Consider a vector space $X$ over the field $\mathbb{F}$ of real or complex numbers and a set $S\subset X$.
In this Wikipedia article about absorbing sets,
$S$ is called absorbing if for all $x\in X$ there exists a real number $r$ such that for all $\alpha\in\mathbb{F}$ with $\vert \alpha \vert \geq r$ we have $$ x\in \alpha S $$ where $\alpha S:=\{\alpha s\mid s\in S\}$.
According to this article about locally convex space, absorbing sets are defined slightly different:
$S$ is called absorbing if $$ \bigcup_{t>0}tS=X, $$ or equivalently for every $x\in X$, $tx\in S$ for some $t > 0$.
Here are my questions:
- Are these two definitions equivalent?
- Could anyone come up with a cited reference for each version of the definition?

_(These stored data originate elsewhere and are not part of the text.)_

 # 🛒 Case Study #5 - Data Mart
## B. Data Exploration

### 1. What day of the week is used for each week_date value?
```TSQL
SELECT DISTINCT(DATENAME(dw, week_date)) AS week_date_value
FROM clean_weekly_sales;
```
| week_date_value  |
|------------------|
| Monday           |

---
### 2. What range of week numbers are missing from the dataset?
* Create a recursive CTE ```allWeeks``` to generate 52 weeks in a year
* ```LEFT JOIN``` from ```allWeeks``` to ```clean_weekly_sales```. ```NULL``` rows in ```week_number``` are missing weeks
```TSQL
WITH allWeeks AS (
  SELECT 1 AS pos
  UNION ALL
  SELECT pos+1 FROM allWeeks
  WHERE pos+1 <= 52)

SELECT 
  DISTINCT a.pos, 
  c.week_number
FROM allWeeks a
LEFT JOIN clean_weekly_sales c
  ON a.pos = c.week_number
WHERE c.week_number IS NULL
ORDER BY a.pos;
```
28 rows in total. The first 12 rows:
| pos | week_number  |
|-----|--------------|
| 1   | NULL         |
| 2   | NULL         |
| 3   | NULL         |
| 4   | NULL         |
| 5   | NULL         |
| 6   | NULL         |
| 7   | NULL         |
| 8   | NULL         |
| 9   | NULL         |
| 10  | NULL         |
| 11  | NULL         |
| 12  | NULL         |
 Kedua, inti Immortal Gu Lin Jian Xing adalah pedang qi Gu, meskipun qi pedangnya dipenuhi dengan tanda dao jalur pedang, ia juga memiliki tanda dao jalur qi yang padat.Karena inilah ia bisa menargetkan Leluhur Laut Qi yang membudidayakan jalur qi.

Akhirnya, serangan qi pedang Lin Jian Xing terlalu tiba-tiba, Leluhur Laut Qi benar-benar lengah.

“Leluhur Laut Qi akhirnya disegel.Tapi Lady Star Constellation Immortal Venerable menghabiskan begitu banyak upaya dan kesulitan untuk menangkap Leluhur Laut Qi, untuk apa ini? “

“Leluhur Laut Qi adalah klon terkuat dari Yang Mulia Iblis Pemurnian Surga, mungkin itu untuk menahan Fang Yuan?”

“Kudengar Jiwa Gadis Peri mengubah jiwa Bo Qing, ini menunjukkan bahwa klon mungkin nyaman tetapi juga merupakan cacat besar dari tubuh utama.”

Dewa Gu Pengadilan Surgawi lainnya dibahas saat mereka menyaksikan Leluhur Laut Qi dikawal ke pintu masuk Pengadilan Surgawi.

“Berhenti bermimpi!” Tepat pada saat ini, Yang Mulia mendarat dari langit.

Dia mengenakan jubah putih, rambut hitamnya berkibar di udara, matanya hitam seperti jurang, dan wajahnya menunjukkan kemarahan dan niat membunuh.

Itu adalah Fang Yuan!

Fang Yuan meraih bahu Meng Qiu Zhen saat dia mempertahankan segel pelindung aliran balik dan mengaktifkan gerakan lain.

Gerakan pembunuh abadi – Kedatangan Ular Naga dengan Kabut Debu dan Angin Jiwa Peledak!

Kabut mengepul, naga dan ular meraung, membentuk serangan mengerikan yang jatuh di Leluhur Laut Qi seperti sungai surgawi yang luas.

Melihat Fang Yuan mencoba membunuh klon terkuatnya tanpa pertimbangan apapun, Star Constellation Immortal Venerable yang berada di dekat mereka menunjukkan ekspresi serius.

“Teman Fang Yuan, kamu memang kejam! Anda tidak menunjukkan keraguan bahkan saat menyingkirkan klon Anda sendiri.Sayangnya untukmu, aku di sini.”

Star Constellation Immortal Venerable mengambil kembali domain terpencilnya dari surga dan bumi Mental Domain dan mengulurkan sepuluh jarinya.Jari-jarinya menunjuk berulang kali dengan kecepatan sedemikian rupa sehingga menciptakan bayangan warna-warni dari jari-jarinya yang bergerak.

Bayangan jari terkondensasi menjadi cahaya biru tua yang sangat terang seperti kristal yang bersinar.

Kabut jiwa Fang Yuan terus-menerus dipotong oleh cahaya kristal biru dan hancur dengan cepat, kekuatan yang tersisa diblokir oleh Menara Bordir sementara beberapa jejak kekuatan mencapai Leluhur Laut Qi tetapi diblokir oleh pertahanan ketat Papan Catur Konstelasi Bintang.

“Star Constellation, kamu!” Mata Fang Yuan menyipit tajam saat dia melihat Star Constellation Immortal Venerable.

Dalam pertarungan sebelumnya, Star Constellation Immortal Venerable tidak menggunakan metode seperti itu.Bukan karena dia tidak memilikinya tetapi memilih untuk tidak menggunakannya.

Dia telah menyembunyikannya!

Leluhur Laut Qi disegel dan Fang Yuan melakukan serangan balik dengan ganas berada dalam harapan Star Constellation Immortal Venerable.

- [Added:] Thanks to @ForgotALot, these two definition are not equivalent. Is there any extra assumption that one can have these two definitions equivalent?
[Some thoughts] The first one implies the second one when $\mathbb{F}=\mathbb{R}$. I don't see the case when $\mathbb{F}=\mathbb{C}$.
The set $S$ which is the union of the unit circle $T$ and $\{(0,0)\}$ in $\mathbb{R}^2$ is absorbing according to the second definition; in contrast, it is not absorbing according to the first since any $x$ is in $\alpha S$ only if $x=(0,0)$ or $|\alpha|=|x|$. Thus the two definitions are not equivalent.
When you say "I don't see the case when $\mathbb{R}=\mathbb{F}$" do you perchance mean $\mathbb{F}=\mathbb{C}$? In that case meeting the first definition implies that the second is met too since, per the first definition, we must have $x\in\alpha S$ for every $\alpha$ with $|\alpha|\geq r$, including the real ones.
Rudin's definition in Functional Analysis 1.33 is limited to convex sets; apologies for not noting that in my comment above. Perhaps if we limited ourselves to convex sets, which zaps my counterexample, we would get more sensible results.